→ **Data to examine**
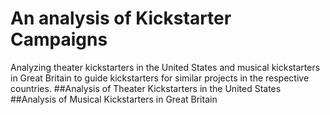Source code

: # An analysis of Kickstarter Campaigns
Analyzing theater kickstarters in the United States and musical kickstarters in Great Britain to guide kickstarters for similar projects in the respective countries.
##Analysis of Theater Kickstarters in the United States
##Analysis of Musical Kickstarters in Great Britain
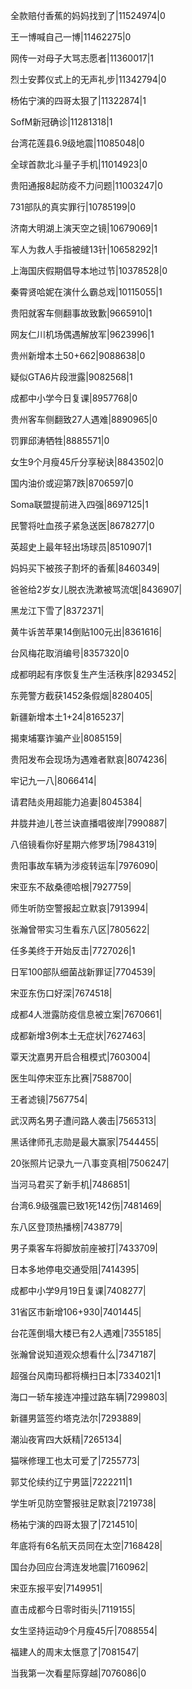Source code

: 全款赔付香蕉的妈妈找到了|11524974|0

王一博喊自己一博|11462275|0

网传一对母子大骂志愿者|11360017|1

烈士安葬仪式上的无声礼步|11342794|0

杨佑宁演的四哥太狠了|11322874|1

SofM新冠确诊|11281318|1

台湾花莲县6.9级地震|11085048|0

全球首款北斗量子手机|11014923|0

贵阳通报8起防疫不力问题|11003247|0

731部队的真实罪行|10785199|0

济南大明湖上演天空之镜|10679069|1

军人为救人手指被缝13针|10658292|1

上海国庆假期倡导本地过节|10378528|0

秦霄贤哈妮在演什么霸总戏|10115055|1

贵阳就客车侧翻事故致歉|9665910|1

网友仁川机场偶遇解放军|9623996|1

贵州新增本土50+662|9088638|0

疑似GTA6片段泄露|9082568|1

成都中小学今日复课|8957768|0

贵州客车侧翻致27人遇难|8890965|0

罚罪邱涛牺牲|8885571|0

女生9个月瘦45斤分享秘诀|8843502|0

国内油价或迎第7跌|8706597|0

Soma联盟提前进入四强|8697125|1

民警将吐血孩子紧急送医|8678277|0

英超史上最年轻出场球员|8510907|1

妈妈买下被孩子割坏的香蕉|8460349|

爸爸给2岁女儿脱衣洗漱被骂流氓|8436907|

黑龙江下雪了|8372371|

黄牛诉苦苹果14倒贴100元出|8361616|

台风梅花取消编号|8357320|0

成都明起有序恢复生产生活秩序|8293452|

东莞警方截获1452条假烟|8280405|

新疆新增本土1+24|8165237|

揭柬埔寨诈骗产业|8085159|

贵阳发布会现场为遇难者默哀|8074236|

牢记九一八|8066414|

请君陆炎用超能力追妻|8045384|

井胧井迪儿苍兰诀直播唱彼岸|7990887|

八倍镜看你好星期六修罗场|7984319|

贵阳事故车辆为涉疫转运车|7976090|

宋亚东不敌桑德哈根|7927759|

师生听防空警报起立默哀|7913994|

张瀚曾带实习生看东八区|7805622|

任多美终于开始反击|7727026|1

日军100部队细菌战新罪证|7704539|

宋亚东伤口好深|7674518|

成都4人泄露防疫信息被立案|7670661|

成都新增3例本土无症状|7627463|

覃天沈嘉男开启合租模式|7603004|

医生叫停宋亚东比赛|7588700|

王者滤镜|7567754|

武汉两名男子遭问路人袭击|7565313|

黑话律师孔志勋是最大赢家|7544455|

20张照片记录九一八事变真相|7506247|

当河马君买了新手机|7486851|

台湾6.9级强震已致1死142伤|7481469|

东八区登顶热播榜|7438779|

男子乘客车将脚放前座被打|7433709|

日本多地停电交通受阻|7414395|

成都中小学9月19日复课|7408277|

31省区市新增106+930|7401445|

台花莲倒塌大楼已有2人遇难|7355185|

张瀚曾说知道观众想看什么|7347187|

超强台风南玛都将横扫日本|7334021|1

海口一轿车接连冲撞过路车辆|7299803|

新疆男篮签约塔克法尔|7293889|

潮汕夜宵四大妖精|7265134|

猫咪修理工也太可爱了|7255773|

郭艾伦续约辽宁男篮|7222211|1

学生听见防空警报驻足默哀|7219738|

杨祐宁演的四哥太狠了|7214510|

年底将有6名航天员同在太空|7168428|

国台办回应台湾连发地震|7160962|

宋亚东报平安|7149951|

直击成都今日零时街头|7119155|

女生坚持运动9个月瘦45斤|7088554|

福建人的周末太惬意了|7081547|

当我第一次看星际穿越|7076086|0


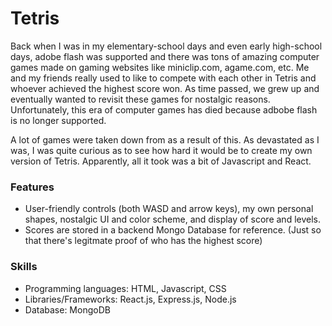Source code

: # Tetris

Back when I was in my elementary-school days and even early high-school days, adobe flash was supported and there was tons of amazing computer games made on gaming websites like miniclip.com, agame.com, etc. Me and my friends really used to like to compete with each other in Tetris and whoever achieved the highest score won. As time passed, we grew up and eventually wanted to revisit these games for nostalgic reasons. Unfortunately, this era of computer games has died because adbobe flash is no longer supported.

A lot of games were taken down from as a result of this. As devastated as I was, I was quite curious as to see how hard it would be to create my own version of Tetris. Apparently, all it took was a bit of Javascript and React.

### Features

- User-friendly controls (both WASD and arrow keys), my own personal shapes, nostalgic UI and color scheme, and display of score and levels.
- Scores are stored in a backend Mongo Database for reference. (Just so that there's legitmate proof of who has the highest score)

### Skills

- Programming languages: HTML, Javascript, CSS
- Libraries/Frameworks: React.js, Express.js, Node.js
- Database: MongoDB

→ **The task**
Tally up the lines holding the string "Javascript" in this listing, and report the total alone.

→ **Written solution**
2